Usage: python sudoku.py input.csv output.csv

### Background

A sudoku is a 9x9 array of the digits 1 through 9 such that each row and column contain all nine digits with no repeats. If you divide the 9x9 array evenly into 3x3 submatrices, each 3x3 submatrix also has all nine distinct digits.

A sudoku puzzle is a 9x9 array with some of the entries filled in, and it's the job of the solver to fill in the blanks. A well-formed puzzle has a unique solution. The more entries filled in, the easier the puzzle is to solve; the fewer, the harder. Too few entries might not have a unique solution. For some patterns of entries, a solution might not exist.

One solution method is to check the presence of existing entries in rows, columns, and 3x3 submatrices, and reduce the possibilities for blank entries until all blanks are narrowed down to one possibility. A second method is to hypothesize a value for a blank, test it, and see if a solution arises. The first method works on fairly easy sudoku puzzles, but is not enough for harder puzzles. The second method can be expensive because it requires a lot of testing and tracking.

My program uses the first method, and if no solution can be found, invokes the second method to converge to a solution.

### How It Works

The program reads in a .csv file with 9 rows and 9 columns, with zeros representing blank entries. The output, if there are no errors, is a .csv file with blank entries filled in.

The sudoku matrix is stored as a matrix of lists. Filled entries have lists with only one component. Blank entries have longer lists containing all possibilities that have not been ruled out yet. Because the entries are lists, it is easy to tell if a matrix is fully reduced (solved): all of its lists have length one, and the sum of all lengths is 81. That is the "is done?" test used throughout.

The program uses functional programming style. I chose that style over object-oriented just because I'm a little more comfortable with it - I'm relatively new to Python. The program employs the two algorithms mentioned in the Background section: row/column/sub9 reduction and hypothesis testing.
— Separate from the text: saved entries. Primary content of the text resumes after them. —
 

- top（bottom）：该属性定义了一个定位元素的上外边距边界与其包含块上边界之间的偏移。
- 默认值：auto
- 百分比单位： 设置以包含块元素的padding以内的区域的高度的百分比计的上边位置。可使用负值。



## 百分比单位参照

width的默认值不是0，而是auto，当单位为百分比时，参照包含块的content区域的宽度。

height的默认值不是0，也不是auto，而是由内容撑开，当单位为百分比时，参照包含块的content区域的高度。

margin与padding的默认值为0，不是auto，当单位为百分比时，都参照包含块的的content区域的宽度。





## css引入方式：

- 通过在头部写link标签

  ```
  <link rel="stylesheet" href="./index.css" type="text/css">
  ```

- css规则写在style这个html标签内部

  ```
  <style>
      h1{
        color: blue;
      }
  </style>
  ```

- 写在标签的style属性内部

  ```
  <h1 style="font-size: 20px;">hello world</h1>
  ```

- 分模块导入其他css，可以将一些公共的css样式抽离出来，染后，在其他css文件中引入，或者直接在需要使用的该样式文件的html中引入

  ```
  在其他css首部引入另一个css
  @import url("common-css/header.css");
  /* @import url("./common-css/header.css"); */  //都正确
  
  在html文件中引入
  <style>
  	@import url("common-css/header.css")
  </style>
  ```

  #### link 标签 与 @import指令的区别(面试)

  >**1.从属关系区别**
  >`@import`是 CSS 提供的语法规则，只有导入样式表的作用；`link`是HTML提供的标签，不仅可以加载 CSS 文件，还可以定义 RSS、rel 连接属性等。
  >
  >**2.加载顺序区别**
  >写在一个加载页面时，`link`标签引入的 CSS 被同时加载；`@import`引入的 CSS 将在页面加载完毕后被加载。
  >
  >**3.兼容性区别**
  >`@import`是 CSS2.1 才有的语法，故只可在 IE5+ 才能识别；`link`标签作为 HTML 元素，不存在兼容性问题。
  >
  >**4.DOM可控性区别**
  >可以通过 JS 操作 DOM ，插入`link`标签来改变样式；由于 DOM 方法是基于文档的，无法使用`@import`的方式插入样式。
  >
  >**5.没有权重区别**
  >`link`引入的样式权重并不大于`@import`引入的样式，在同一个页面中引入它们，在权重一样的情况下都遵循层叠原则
As a first pass, it tries row/column/sub9 reduction, making sure to keep row/column/sub9 values distinct. If that works, the program ends.

If the sudoku is unsolved after the first pass, the hypothesis function carries out hypothesis testing. It looks for the first instance of an unreduced list, and tests reducing it to its first element. If a solution results, the program ends. If the hypothesis is bad and results in over-reduction (lists of length zero) or duplicated entries, the bad hypothesis is removed and the hypothesis function calls itself on the reduced sudoku matrix.

If the hypothesis is neither a clear solution nor a failure, hypothesis calls itself and keeps going until there is a solution or failure.

This program works on easy up to fairly difficult sudoku puzzles.

There are several puzzles to try in this repo: sudoku_data.csv is easy, sudo101.csv is medium, and sudo162.csv fairly hard.